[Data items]
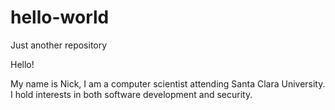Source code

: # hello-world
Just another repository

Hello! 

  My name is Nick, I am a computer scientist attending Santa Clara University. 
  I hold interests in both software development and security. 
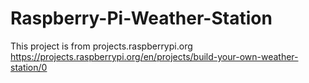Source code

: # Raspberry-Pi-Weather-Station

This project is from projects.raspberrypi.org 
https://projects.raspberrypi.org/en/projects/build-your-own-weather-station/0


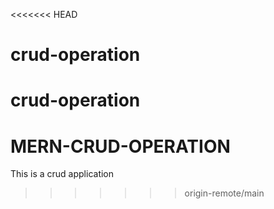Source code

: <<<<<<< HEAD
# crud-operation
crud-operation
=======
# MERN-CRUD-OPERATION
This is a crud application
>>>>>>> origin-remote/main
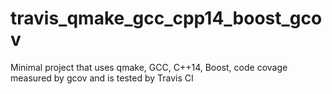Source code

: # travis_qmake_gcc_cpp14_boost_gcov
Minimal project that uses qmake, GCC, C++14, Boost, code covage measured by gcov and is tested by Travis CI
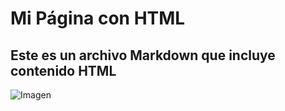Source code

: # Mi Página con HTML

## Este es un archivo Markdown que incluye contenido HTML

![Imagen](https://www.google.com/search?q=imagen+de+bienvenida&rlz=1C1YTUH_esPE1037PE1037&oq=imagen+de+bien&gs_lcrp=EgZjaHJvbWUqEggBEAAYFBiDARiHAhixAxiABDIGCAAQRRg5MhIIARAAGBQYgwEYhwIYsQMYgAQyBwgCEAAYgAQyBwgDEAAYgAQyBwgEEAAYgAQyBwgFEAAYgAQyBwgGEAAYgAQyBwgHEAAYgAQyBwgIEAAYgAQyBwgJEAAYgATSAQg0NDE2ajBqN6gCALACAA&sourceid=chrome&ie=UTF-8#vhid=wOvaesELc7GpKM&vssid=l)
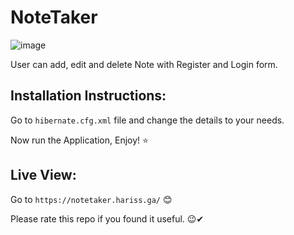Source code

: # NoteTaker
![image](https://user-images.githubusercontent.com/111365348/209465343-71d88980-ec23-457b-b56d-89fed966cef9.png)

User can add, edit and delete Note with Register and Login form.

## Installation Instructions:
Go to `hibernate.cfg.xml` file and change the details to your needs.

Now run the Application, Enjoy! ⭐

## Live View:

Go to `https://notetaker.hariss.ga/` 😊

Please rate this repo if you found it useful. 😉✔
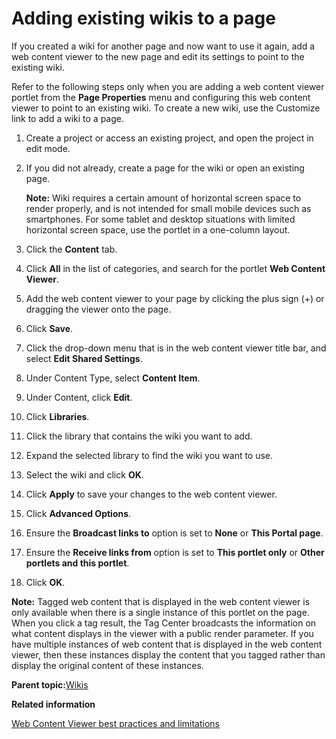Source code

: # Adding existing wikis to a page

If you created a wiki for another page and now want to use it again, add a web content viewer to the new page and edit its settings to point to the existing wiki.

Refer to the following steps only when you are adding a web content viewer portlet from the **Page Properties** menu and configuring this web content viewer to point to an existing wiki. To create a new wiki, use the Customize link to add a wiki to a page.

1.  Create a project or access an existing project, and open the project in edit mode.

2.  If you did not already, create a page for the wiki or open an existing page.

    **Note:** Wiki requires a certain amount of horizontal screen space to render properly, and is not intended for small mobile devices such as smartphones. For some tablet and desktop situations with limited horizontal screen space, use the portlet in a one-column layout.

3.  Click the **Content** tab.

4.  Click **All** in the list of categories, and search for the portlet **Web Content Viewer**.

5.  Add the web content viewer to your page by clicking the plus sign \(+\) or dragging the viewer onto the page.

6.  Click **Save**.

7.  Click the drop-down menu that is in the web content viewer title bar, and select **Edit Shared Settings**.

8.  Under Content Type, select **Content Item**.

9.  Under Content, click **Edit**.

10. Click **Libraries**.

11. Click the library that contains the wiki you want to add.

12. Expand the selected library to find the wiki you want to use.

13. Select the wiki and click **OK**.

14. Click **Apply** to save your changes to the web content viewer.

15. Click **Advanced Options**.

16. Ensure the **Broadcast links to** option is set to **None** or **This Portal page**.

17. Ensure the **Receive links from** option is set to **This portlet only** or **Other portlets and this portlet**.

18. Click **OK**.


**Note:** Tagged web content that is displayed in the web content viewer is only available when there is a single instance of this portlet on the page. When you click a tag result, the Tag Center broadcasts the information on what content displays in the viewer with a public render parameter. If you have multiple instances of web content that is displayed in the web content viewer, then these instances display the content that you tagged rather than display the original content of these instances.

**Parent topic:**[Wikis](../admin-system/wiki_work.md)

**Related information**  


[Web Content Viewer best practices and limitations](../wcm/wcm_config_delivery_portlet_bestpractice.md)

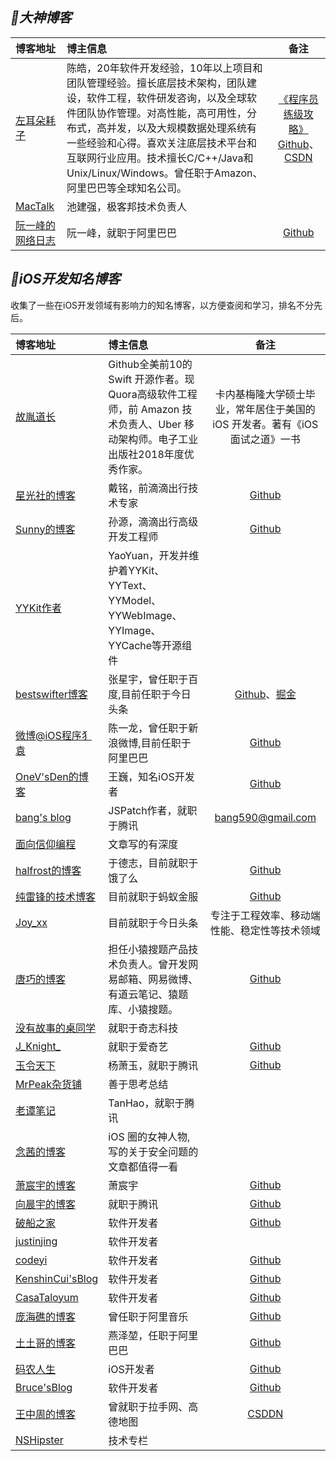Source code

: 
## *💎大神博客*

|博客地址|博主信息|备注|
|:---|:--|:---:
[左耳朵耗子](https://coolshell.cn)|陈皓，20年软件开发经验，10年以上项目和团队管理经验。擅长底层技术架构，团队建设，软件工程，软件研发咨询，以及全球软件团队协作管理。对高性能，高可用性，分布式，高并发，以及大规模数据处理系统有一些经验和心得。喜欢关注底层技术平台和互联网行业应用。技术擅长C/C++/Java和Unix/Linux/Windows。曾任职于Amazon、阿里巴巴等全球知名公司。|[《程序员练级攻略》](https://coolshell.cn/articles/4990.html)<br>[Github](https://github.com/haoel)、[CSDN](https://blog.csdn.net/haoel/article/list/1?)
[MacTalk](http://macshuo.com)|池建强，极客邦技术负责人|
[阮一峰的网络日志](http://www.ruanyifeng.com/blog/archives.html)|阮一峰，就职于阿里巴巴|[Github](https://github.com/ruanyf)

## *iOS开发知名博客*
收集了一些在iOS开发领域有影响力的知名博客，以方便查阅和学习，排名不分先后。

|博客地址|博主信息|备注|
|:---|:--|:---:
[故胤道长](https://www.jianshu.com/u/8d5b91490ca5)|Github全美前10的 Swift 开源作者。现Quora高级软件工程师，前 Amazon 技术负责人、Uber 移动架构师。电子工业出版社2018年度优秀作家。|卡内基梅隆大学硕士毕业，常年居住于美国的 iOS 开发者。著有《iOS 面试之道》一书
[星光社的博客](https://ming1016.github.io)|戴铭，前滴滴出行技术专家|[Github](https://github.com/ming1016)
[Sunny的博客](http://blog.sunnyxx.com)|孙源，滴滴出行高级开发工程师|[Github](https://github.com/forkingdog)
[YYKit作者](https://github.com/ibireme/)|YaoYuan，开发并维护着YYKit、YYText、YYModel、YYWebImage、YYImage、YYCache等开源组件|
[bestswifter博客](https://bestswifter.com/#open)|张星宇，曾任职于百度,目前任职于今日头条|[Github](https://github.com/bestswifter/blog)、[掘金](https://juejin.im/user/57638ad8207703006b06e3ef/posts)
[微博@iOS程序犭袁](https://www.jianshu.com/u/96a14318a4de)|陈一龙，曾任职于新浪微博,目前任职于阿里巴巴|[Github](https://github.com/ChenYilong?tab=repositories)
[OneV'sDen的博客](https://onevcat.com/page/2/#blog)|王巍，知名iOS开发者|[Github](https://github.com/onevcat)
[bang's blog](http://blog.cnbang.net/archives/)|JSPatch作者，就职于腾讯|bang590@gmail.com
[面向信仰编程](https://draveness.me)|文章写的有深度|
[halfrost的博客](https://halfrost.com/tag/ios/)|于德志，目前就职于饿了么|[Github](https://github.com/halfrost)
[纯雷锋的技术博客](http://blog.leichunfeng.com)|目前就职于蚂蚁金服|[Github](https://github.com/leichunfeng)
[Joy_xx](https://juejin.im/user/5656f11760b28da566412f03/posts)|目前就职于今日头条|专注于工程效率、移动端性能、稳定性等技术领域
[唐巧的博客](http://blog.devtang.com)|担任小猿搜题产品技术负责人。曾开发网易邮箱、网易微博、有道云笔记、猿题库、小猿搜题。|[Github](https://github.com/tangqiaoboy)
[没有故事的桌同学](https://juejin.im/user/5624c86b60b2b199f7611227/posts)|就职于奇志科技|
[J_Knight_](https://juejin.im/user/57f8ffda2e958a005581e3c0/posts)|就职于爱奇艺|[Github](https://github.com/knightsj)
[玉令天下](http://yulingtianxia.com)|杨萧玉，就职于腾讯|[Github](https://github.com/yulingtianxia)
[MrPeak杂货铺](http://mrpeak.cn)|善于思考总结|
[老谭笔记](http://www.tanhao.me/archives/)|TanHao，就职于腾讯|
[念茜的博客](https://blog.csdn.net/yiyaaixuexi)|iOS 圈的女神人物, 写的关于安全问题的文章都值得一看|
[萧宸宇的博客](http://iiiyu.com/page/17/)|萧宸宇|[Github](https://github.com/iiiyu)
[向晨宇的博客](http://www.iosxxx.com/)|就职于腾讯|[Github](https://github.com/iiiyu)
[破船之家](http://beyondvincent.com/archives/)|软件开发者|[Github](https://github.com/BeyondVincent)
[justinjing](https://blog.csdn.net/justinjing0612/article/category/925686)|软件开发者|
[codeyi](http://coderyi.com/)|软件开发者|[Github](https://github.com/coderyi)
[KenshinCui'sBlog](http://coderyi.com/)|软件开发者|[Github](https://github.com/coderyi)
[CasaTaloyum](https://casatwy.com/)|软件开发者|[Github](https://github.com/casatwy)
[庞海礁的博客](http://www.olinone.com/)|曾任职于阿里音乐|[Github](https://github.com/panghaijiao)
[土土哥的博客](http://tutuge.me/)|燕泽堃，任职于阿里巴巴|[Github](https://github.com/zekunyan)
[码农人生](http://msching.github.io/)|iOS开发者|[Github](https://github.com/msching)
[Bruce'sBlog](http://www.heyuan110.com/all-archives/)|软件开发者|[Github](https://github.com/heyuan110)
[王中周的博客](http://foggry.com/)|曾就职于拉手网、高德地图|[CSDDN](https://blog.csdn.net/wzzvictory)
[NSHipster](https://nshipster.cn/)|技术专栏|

# Work item
What is needed is a verbatim copy of every line in the records above from the one containing "[破船之家](http://" down to the one containing "[码农人生](http://", both included, and nothing more.

# Task result
[破船之家](http://beyondvincent.com/archives/)|软件开发者|[Github](https://github.com/BeyondVincent)
[justinjing](https://blog.csdn.net/justinjing0612/article/category/925686)|软件开发者|
[codeyi](http://coderyi.com/)|软件开发者|[Github](https://github.com/coderyi)
[KenshinCui'sBlog](http://coderyi.com/)|软件开发者|[Github](https://github.com/coderyi)
[CasaTaloyum](https://casatwy.com/)|软件开发者|[Github](https://github.com/casatwy)
[庞海礁的博客](http://www.olinone.com/)|曾任职于阿里音乐|[Github](https://github.com/panghaijiao)
[土土哥的博客](http://tutuge.me/)|燕泽堃，任职于阿里巴巴|[Github](https://github.com/zekunyan)
[码农人生](http://msching.github.io/)|iOS开发者|[Github](https://github.com/msching)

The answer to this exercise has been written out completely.